▶ [Your objective] Only one stretch of the records below is wanted: the lines from the one holding "<td>FEC-OTI-Encoding-Symbol-Length of the" through the one holding "### 2. In Progress (WIP)". Return it exactly, both ends included.

══════

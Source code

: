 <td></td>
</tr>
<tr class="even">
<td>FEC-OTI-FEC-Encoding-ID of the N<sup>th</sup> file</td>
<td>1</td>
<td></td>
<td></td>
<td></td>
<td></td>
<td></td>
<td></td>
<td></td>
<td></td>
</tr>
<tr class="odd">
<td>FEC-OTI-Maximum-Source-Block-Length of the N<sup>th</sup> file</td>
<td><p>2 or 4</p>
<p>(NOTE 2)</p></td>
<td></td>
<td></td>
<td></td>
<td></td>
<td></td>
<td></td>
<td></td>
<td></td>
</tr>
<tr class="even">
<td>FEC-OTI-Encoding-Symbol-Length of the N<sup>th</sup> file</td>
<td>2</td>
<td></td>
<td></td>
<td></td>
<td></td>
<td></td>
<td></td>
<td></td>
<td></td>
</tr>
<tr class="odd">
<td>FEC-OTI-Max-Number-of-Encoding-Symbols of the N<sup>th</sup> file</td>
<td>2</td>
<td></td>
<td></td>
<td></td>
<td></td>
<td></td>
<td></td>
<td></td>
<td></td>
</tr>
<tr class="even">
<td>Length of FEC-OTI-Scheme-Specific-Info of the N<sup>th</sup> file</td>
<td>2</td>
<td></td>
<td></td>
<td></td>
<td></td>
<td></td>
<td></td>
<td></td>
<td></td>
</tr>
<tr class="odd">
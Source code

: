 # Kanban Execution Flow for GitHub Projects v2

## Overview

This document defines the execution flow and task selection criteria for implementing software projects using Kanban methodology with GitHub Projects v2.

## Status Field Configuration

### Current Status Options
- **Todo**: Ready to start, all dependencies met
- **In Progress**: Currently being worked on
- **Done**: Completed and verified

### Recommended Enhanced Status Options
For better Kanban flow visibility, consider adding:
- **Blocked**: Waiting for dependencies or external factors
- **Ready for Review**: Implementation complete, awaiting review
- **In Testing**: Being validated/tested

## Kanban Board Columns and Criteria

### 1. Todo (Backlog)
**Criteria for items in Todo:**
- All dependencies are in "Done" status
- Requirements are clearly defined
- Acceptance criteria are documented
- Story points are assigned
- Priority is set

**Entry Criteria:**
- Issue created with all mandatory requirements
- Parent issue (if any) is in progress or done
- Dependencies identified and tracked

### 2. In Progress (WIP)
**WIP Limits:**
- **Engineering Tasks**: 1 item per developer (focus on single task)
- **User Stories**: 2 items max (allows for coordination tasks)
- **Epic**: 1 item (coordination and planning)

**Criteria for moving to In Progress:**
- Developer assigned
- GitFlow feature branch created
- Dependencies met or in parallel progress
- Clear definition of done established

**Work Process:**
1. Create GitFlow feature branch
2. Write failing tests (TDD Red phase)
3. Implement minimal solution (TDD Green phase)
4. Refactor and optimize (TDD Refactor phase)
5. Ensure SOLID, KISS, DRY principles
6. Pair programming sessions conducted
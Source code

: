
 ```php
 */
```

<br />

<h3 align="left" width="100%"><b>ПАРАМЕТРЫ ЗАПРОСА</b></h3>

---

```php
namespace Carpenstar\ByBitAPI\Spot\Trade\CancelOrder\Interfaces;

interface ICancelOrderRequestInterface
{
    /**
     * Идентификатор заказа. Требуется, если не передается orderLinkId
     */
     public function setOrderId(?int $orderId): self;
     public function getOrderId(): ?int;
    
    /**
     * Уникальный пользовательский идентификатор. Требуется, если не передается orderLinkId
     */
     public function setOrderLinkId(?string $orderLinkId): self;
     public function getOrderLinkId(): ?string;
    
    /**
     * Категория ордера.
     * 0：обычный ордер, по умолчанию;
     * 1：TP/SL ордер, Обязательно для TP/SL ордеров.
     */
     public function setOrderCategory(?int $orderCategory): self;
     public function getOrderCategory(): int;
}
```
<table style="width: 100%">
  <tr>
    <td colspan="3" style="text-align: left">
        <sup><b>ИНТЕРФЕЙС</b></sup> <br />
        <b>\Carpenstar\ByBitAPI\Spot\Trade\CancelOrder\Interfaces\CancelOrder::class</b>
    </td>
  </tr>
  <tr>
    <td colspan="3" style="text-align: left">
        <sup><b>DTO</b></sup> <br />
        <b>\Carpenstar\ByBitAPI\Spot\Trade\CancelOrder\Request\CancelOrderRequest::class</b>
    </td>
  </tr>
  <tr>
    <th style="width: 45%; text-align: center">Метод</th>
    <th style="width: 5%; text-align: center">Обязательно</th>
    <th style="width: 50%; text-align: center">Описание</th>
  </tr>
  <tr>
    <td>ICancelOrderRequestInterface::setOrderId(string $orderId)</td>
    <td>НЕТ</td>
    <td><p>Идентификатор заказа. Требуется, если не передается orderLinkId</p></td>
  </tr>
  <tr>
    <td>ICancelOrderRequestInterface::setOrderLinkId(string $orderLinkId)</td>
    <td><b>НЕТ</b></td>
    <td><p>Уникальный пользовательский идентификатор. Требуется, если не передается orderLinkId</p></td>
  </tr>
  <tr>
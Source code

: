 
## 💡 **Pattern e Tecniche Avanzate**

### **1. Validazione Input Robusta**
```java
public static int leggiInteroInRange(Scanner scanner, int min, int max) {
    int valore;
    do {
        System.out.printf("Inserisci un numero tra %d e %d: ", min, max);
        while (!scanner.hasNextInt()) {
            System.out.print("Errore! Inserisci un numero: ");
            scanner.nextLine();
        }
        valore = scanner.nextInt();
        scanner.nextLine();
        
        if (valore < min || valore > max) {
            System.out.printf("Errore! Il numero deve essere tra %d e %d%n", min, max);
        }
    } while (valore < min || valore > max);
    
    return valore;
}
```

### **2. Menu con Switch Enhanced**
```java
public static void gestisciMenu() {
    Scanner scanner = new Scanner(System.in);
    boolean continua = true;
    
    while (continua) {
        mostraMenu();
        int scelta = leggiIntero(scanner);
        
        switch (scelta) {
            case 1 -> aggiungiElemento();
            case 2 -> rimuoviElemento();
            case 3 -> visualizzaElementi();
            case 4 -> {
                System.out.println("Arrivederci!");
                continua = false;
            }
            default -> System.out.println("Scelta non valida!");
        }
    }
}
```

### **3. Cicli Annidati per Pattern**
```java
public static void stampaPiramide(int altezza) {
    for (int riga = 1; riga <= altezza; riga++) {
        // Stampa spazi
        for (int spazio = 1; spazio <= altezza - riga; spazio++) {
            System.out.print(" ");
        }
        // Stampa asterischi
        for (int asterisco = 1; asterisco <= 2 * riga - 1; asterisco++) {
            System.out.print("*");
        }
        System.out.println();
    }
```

══════

▶ [Result]
<td>FEC-OTI-Encoding-Symbol-Length of the N<sup>th</sup> file</td>
<td>2</td>
<td></td>
<td></td>
<td></td>
<td></td>
<td></td>
<td></td>
<td></td>
<td></td>
</tr>
<tr class="odd">
<td>FEC-OTI-Max-Number-of-Encoding-Symbols of the N<sup>th</sup> file</td>
<td>2</td>
<td></td>
<td></td>
<td></td>
<td></td>
<td></td>
<td></td>
<td></td>
<td></td>
</tr>
<tr class="even">
<td>Length of FEC-OTI-Scheme-Specific-Info of the N<sup>th</sup> file</td>
<td>2</td>
<td></td>
<td></td>
<td></td>
<td></td>
<td></td>
<td></td>
<td></td>
<td></td>
</tr>
<tr class="odd">
Source code

: # Kanban Execution Flow for GitHub Projects v2

## Overview

This document defines the execution flow and task selection criteria for implementing software projects using Kanban methodology with GitHub Projects v2.

## Status Field Configuration

### Current Status Options
- **Todo**: Ready to start, all dependencies met
- **In Progress**: Currently being worked on
- **Done**: Completed and verified

### Recommended Enhanced Status Options
For better Kanban flow visibility, consider adding:
- **Blocked**: Waiting for dependencies or external factors
- **Ready for Review**: Implementation complete, awaiting review
- **In Testing**: Being validated/tested

## Kanban Board Columns and Criteria

### 1. Todo (Backlog)
**Criteria for items in Todo:**
- All dependencies are in "Done" status
- Requirements are clearly defined
- Acceptance criteria are documented
- Story points are assigned
- Priority is set

**Entry Criteria:**
- Issue created with all mandatory requirements
- Parent issue (if any) is in progress or done
- Dependencies identified and tracked

### 2. In Progress (WIP)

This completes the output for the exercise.